The fire that swept through the Lumsden Valley on Thursday night charred these trees. (Trent Peppler/CBC)

 Firefighters were kept busy into the night as they battled a blaze which tore through the dry Lumsden Valley on Thursday.

The massive blaze burned about 800 acres of land, according to the Chief of the Lumsden Fire Department.

"That was definitely a big one," said Chief Jeff Carey, a fire department veteran of 25 years.

The volunteer fire department was dispatched just after 4 p.m. CST, and Carey said the conditions were telling of what was to come.

"It's what we call a cross over, where the humidity is lower than the temperature, so we knew conditions would not be good," he said.
Fire crew battled grass fires in the valley on Thursday night. (Glenn Reid/CBC)

The fire was intense, he said, because of the extremely dry grass and the howling winds that fuelled the fire.

Furthermore, it was burning near several acreages and the landscape made some areas inaccessible. 

Carey said a garage was lost, along with a few sheds. He said the siding was melted on one building but it could have been worse.
On Friday, the Lumsden Fire Department began to clean up while also patrolling the area in order to keep an eye on smouldering hot spots that could flare up again. (Trent Peppler/CBC)

"It was pretty close, it was close to being a loss."

The Lumsden Fire Department was assisted by crews from Regina and Craven, as well as locals and passersby.

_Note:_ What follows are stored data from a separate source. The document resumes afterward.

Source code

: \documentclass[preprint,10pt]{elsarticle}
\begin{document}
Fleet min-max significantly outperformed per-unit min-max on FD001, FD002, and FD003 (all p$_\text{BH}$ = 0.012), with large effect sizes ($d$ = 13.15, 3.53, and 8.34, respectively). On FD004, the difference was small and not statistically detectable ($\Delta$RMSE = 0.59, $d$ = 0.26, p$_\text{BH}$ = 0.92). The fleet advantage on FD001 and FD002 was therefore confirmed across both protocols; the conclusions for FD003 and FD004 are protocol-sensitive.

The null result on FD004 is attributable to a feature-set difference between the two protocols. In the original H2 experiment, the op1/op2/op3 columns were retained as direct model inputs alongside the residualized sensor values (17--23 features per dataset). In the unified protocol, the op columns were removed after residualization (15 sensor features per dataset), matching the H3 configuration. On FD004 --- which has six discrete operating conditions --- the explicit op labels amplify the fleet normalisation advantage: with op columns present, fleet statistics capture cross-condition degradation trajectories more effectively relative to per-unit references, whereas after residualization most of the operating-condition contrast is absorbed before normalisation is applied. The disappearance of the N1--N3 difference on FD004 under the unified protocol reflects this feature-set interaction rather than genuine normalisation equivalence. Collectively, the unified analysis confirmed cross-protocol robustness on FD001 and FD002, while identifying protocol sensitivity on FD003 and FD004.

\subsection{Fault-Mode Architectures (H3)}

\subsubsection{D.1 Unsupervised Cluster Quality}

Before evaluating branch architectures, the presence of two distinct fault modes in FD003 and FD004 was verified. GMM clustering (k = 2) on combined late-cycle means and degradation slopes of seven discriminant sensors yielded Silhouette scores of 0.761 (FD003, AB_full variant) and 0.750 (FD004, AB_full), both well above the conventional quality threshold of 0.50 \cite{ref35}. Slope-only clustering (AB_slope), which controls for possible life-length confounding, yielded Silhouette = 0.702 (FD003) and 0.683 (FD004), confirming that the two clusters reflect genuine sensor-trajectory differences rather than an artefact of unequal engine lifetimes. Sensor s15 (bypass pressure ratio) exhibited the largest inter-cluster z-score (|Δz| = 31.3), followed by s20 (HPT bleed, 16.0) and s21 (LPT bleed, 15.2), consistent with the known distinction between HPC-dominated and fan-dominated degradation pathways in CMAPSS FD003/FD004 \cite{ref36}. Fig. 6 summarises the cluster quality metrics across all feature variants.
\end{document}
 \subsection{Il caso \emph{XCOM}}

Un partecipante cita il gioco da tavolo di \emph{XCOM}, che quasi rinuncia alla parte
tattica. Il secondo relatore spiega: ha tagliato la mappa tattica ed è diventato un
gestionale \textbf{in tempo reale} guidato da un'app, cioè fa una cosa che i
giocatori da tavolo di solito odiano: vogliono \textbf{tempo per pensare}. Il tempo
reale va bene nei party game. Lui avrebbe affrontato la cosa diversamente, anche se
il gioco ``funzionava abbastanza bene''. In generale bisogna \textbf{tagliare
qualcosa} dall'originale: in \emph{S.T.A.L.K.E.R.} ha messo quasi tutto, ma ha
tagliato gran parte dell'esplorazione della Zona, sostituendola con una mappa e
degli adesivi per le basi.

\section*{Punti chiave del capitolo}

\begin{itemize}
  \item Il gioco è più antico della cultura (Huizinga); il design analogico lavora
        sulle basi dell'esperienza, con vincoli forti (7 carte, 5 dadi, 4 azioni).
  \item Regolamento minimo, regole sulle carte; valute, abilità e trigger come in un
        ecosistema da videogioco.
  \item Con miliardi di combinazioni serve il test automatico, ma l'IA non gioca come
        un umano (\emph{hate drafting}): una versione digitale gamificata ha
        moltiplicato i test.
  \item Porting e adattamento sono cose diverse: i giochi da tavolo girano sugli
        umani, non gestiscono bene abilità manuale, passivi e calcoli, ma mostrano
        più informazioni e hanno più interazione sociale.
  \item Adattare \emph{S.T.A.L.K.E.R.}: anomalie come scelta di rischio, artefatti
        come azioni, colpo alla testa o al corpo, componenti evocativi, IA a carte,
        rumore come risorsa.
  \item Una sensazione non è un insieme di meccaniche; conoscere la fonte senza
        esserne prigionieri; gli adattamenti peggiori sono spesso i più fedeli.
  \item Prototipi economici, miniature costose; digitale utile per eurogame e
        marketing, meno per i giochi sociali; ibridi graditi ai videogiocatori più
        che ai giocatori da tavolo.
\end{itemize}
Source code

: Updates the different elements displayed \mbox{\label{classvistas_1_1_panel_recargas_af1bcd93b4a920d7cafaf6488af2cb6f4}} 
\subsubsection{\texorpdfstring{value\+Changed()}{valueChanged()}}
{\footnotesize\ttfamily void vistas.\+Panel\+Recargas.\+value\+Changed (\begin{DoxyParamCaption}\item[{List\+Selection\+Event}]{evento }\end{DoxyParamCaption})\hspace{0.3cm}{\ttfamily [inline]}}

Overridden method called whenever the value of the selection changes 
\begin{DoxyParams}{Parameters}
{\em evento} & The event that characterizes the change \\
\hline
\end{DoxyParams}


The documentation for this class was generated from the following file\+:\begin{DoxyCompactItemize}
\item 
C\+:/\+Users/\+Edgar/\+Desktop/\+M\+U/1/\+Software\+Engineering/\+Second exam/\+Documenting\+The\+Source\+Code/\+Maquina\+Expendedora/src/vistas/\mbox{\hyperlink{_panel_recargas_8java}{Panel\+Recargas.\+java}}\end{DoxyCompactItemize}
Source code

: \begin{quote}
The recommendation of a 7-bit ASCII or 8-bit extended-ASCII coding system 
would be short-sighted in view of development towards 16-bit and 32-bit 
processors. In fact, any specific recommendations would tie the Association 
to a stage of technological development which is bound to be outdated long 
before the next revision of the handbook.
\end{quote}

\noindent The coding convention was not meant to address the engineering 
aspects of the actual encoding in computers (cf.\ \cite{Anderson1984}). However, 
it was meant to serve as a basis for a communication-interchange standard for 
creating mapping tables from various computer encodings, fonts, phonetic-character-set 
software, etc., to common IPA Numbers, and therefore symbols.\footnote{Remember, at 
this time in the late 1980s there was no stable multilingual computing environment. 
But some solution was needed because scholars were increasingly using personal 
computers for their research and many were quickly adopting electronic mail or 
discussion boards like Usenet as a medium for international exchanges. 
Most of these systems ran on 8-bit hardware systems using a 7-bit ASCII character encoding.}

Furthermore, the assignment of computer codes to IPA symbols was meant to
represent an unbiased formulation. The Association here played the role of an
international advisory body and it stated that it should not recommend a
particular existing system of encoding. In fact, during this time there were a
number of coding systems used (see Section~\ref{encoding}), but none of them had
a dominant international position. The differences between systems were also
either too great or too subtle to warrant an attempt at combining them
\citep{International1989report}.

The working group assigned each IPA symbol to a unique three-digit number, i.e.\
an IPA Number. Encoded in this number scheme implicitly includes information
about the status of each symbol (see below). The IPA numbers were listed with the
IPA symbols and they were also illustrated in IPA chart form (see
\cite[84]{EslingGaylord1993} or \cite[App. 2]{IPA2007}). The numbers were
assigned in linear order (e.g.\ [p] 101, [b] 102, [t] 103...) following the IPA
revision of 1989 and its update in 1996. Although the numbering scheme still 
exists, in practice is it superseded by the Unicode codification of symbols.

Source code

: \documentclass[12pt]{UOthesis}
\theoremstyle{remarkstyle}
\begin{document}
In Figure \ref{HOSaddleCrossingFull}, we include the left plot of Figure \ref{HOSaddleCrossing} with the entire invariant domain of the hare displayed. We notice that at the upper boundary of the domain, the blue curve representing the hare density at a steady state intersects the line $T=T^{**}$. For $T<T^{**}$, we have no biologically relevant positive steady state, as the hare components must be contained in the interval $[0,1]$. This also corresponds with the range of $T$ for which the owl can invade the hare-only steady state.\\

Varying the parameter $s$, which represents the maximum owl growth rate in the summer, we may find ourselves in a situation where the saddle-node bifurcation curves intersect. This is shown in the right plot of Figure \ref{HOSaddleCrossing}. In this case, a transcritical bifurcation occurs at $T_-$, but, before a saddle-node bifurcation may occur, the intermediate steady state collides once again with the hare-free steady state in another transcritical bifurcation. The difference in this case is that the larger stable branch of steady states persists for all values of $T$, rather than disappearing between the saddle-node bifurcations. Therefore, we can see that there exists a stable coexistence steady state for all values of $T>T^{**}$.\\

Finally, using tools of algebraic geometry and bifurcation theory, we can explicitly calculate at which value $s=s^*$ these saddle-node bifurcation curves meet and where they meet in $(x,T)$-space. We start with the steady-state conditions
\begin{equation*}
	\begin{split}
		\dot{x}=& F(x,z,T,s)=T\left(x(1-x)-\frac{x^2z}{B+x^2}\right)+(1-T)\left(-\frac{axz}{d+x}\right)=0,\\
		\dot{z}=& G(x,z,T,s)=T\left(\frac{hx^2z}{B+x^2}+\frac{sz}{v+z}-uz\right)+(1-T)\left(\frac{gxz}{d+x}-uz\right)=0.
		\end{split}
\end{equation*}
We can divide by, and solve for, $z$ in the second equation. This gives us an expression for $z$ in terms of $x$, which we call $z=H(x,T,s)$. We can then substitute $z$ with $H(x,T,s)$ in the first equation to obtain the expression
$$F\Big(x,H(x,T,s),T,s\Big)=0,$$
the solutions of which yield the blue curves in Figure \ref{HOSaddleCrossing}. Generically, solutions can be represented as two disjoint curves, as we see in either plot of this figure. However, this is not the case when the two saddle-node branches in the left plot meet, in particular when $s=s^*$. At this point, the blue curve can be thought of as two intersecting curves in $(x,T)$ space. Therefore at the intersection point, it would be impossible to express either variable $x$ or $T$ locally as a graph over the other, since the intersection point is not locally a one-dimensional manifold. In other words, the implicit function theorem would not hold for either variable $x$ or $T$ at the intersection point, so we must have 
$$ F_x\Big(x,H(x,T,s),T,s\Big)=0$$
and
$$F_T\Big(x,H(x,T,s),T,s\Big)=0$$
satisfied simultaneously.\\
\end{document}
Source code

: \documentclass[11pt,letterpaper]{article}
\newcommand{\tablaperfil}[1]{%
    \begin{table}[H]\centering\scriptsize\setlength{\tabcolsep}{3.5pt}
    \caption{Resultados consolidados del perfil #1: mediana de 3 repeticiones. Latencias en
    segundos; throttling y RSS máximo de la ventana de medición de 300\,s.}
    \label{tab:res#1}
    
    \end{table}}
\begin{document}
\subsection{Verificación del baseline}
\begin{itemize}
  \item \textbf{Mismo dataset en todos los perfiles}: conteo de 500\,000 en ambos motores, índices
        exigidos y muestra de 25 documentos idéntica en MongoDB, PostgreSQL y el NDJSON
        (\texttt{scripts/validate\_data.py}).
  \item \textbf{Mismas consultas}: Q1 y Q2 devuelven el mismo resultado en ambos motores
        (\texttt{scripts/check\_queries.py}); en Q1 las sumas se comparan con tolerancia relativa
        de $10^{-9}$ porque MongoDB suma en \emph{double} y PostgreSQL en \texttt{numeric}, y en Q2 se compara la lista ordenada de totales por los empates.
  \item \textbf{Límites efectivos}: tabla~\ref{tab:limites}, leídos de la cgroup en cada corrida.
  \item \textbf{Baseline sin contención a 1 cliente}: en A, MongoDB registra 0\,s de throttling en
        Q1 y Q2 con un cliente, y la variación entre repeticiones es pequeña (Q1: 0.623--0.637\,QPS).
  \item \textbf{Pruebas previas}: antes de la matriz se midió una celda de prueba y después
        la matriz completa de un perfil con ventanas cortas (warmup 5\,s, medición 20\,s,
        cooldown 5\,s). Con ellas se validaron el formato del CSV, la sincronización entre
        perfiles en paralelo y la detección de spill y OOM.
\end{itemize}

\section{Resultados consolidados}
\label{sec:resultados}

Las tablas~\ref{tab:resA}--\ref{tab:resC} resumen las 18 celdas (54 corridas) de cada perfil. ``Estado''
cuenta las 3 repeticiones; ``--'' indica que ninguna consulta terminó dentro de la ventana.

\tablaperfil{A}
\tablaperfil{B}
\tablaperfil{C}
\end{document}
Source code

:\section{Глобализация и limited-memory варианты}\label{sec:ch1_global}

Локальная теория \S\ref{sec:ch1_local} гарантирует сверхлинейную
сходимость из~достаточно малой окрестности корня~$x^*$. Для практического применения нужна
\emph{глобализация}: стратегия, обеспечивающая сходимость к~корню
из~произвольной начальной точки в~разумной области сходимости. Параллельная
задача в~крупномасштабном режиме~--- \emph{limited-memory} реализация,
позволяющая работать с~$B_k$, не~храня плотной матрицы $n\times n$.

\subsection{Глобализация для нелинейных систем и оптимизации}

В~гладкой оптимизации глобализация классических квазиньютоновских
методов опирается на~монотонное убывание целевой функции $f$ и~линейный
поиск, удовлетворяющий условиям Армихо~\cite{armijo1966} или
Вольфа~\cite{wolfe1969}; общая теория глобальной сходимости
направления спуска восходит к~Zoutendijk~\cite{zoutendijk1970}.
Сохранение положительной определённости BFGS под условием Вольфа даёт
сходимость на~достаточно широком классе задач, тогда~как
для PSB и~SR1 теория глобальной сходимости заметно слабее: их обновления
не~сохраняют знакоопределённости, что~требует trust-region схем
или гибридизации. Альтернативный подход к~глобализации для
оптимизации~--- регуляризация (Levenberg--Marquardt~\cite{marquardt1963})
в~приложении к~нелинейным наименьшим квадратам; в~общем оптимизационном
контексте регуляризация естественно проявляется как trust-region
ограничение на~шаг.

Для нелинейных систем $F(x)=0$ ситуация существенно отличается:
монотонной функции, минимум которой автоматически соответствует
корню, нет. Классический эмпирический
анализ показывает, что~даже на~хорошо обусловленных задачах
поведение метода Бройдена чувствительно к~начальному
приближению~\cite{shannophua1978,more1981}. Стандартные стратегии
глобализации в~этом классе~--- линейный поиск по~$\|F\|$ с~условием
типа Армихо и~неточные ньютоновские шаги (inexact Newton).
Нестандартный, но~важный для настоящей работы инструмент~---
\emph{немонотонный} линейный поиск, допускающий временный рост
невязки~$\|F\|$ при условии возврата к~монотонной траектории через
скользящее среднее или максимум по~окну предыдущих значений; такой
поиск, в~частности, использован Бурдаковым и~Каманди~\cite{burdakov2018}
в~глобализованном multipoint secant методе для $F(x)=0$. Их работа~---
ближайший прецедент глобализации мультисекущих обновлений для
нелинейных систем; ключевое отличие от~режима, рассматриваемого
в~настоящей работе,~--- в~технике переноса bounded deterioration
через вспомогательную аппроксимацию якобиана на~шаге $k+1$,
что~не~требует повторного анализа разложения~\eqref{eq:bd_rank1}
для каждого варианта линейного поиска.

Carey said the turnout was incredible.

"I couldn't even guess a number of how many stopped," he said.

The extra help from civilians was particularly important to the firefighters.

"It allows them to maybe take a second and get a rest, when they know there's some local volunteers that have come to help out, and they can catch a breath."
The heat of the fire melted the siding on one home in the area. The chief of the Lumsden Fire Department said at one point on Thursday at least six homes were threatened by fire. (Trent Peppler/CBC)

Everyone seemed to pitch in, said Florence Ziegler, who is the co-owner of 3 Flags Motorsports Park. 

"There were neighbours helping everywhere. People were bringing in trailers from all over the place," she said, adding site management showed up with two tanker trucks and members of the nearby Hutterite colony brought a tanker of their own.

"Out here where we are, we don't have water. We have wells, so we pump, we bring water in."

People helped each other create fire breaks and protect farm animals. 

"We did what we could," she said.
Firefighters from three departments and locals helped tame the flames threatened homes as it burned through the Lumsden Valley. (Glenn Reid/CBC)

Ziegler had never seen a fire like this during her decade spent in the area, and was amazed it happened at this time of year. 

"Here we are in spring, which should be our wettest season from the snow melt and it's so dry it sets a grass fire." 
Chief Jeff Carey of the Lumsden Fire Department said this fire was tough to fight because of the location — some areas inaccessible due to the landscape of the valley. (Trent Peppler/CBC)

The fire was brought under control about seven hours after crews were dispatched. Carey said the department is always prepared, but noted the dry weather could mean more fire in the future. 

"We had snow a week ago and even in shaded bush areas it's crispy dry so we do need some moisture." 
Smoke lingered in the Lumsden Valley on Thursday night. (Glenn Reid/CBC)

No injuries have been reported and the cause is still unknown. 

The large grass fire isn't the first of the season. Last Sunday, crews responded to a fire near the Wascana Valley Trails. 

It took firefighters about two and a half hours to control the fire, which eventually burned  about 12 hectares of grassland, or 25 to 30 acres.